EXTRACTED MATERIAL
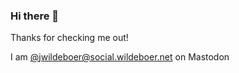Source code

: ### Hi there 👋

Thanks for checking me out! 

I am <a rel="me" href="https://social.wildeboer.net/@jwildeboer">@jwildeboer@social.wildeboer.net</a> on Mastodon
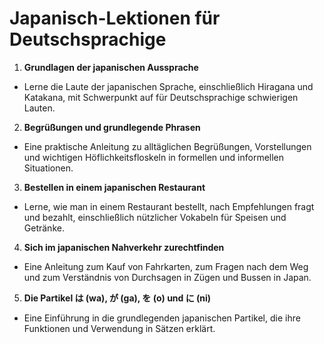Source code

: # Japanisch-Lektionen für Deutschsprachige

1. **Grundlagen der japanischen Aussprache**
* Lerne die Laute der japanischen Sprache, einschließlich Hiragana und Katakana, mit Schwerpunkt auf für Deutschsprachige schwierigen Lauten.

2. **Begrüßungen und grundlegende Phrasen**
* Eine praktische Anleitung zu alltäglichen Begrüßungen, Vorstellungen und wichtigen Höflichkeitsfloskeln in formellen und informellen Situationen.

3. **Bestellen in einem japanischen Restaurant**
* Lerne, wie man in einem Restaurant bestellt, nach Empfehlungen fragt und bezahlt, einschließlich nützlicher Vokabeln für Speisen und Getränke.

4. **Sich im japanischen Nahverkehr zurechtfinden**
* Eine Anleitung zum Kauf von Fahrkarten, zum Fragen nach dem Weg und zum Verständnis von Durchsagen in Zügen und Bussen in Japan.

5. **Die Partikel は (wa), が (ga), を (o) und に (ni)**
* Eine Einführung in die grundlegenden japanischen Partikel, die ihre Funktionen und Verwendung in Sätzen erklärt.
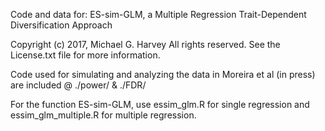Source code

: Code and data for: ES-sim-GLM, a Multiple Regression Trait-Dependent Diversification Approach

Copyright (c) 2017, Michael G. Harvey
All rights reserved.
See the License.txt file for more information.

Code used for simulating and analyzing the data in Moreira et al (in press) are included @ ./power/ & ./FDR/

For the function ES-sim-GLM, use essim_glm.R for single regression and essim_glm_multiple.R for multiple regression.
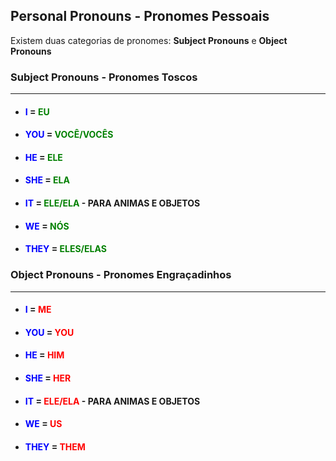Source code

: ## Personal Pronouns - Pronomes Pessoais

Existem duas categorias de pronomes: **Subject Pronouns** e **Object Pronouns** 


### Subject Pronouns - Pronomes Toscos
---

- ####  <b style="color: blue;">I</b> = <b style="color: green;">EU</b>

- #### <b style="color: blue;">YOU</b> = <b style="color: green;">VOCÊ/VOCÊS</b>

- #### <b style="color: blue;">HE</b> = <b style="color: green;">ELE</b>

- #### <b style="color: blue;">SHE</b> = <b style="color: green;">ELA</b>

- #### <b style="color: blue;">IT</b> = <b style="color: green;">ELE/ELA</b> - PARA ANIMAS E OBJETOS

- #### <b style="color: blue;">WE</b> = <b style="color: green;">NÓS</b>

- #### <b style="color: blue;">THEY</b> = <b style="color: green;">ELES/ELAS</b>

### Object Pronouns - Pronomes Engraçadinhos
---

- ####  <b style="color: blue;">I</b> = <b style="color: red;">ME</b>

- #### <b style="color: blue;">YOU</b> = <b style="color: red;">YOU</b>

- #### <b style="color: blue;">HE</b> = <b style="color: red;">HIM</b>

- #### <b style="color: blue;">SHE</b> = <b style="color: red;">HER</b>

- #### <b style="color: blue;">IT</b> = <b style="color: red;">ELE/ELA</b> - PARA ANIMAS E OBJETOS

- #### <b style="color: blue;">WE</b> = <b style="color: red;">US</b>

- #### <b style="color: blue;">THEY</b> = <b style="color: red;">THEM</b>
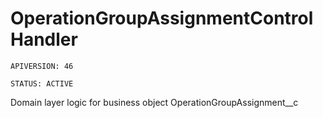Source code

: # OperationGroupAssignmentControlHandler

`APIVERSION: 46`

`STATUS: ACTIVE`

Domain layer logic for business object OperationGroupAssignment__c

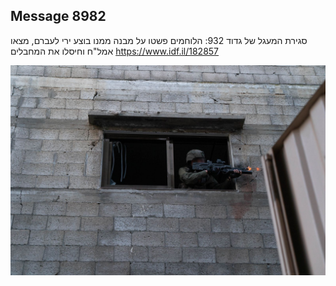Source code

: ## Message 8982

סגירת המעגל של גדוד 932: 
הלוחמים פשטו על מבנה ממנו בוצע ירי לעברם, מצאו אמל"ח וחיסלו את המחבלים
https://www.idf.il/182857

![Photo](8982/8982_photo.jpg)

PROBLEM TO WORK ON
A word-for-word copy of the listing is the goal; keep every picture out of it.

RESPONSE BOX
Source code

: ### Hi there 👋

Thanks for checking me out! 

I am <a rel="me" href="https://social.wildeboer.net/@jwildeboer">@jwildeboer@social.wildeboer.net</a> on Mastodon
Source code

: # Japanisch-Lektionen für Deutschsprachige

1. **Grundlagen der japanischen Aussprache**
* Lerne die Laute der japanischen Sprache, einschließlich Hiragana und Katakana, mit Schwerpunkt auf für Deutschsprachige schwierigen Lauten.

2. **Begrüßungen und grundlegende Phrasen**
* Eine praktische Anleitung zu alltäglichen Begrüßungen, Vorstellungen und wichtigen Höflichkeitsfloskeln in formellen und informellen Situationen.

3. **Bestellen in einem japanischen Restaurant**
* Lerne, wie man in einem Restaurant bestellt, nach Empfehlungen fragt und bezahlt, einschließlich nützlicher Vokabeln für Speisen und Getränke.

4. **Sich im japanischen Nahverkehr zurechtfinden**
* Eine Anleitung zum Kauf von Fahrkarten, zum Fragen nach dem Weg und zum Verständnis von Durchsagen in Zügen und Bussen in Japan.

5. **Die Partikel は (wa), が (ga), を (o) und に (ni)**
* Eine Einführung in die grundlegenden japanischen Partikel, die ihre Funktionen und Verwendung in Sätzen erklärt.
Source code

: Code and data for: ES-sim-GLM, a Multiple Regression Trait-Dependent Diversification Approach

Copyright (c) 2017, Michael G. Harvey
All rights reserved.
See the License.txt file for more information.

Code used for simulating and analyzing the data in Moreira et al (in press) are included @ ./power/ & ./FDR/

For the function ES-sim-GLM, use essim_glm.R for single regression and essim_glm_multiple.R for multiple regression.
Source code

: ## Personal Pronouns - Pronomes Pessoais

Existem duas categorias de pronomes: **Subject Pronouns** e **Object Pronouns** 


### Subject Pronouns - Pronomes Toscos
---

- ####  <b style="color: blue;">I</b> = <b style="color: green;">EU</b>

- #### <b style="color: blue;">YOU</b> = <b style="color: green;">VOCÊ/VOCÊS</b>

- #### <b style="color: blue;">HE</b> = <b style="color: green;">ELE</b>

- #### <b style="color: blue;">SHE</b> = <b style="color: green;">ELA</b>

- #### <b style="color: blue;">IT</b> = <b style="color: green;">ELE/ELA</b> - PARA ANIMAS E OBJETOS

- #### <b style="color: blue;">WE</b> = <b style="color: green;">NÓS</b>

- #### <b style="color: blue;">THEY</b> = <b style="color: green;">ELES/ELAS</b>

### Object Pronouns - Pronomes Engraçadinhos
---

- ####  <b style="color: blue;">I</b> = <b style="color: red;">ME</b>

- #### <b style="color: blue;">YOU</b> = <b style="color: red;">YOU</b>

- #### <b style="color: blue;">HE</b> = <b style="color: red;">HIM</b>

- #### <b style="color: blue;">SHE</b> = <b style="color: red;">HER</b>

- #### <b style="color: blue;">IT</b> = <b style="color: red;">ELE/ELA</b> - PARA ANIMAS E OBJETOS

- #### <b style="color: blue;">WE</b> = <b style="color: red;">US</b>

- #### <b style="color: blue;">THEY</b> = <b style="color: red;">THEM</b>
Source code

: # OperationGroupAssignmentControlHandler

`APIVERSION: 46`

`STATUS: ACTIVE`

Domain layer logic for business object OperationGroupAssignment__c

Source code

: ## Message 8982

סגירת המעגל של גדוד 932: 
הלוחמים פשטו על מבנה ממנו בוצע ירי לעברם, מצאו אמל"ח וחיסלו את המחבלים
https://www.idf.il/182857

![Photo](8982/8982_photo.jpg)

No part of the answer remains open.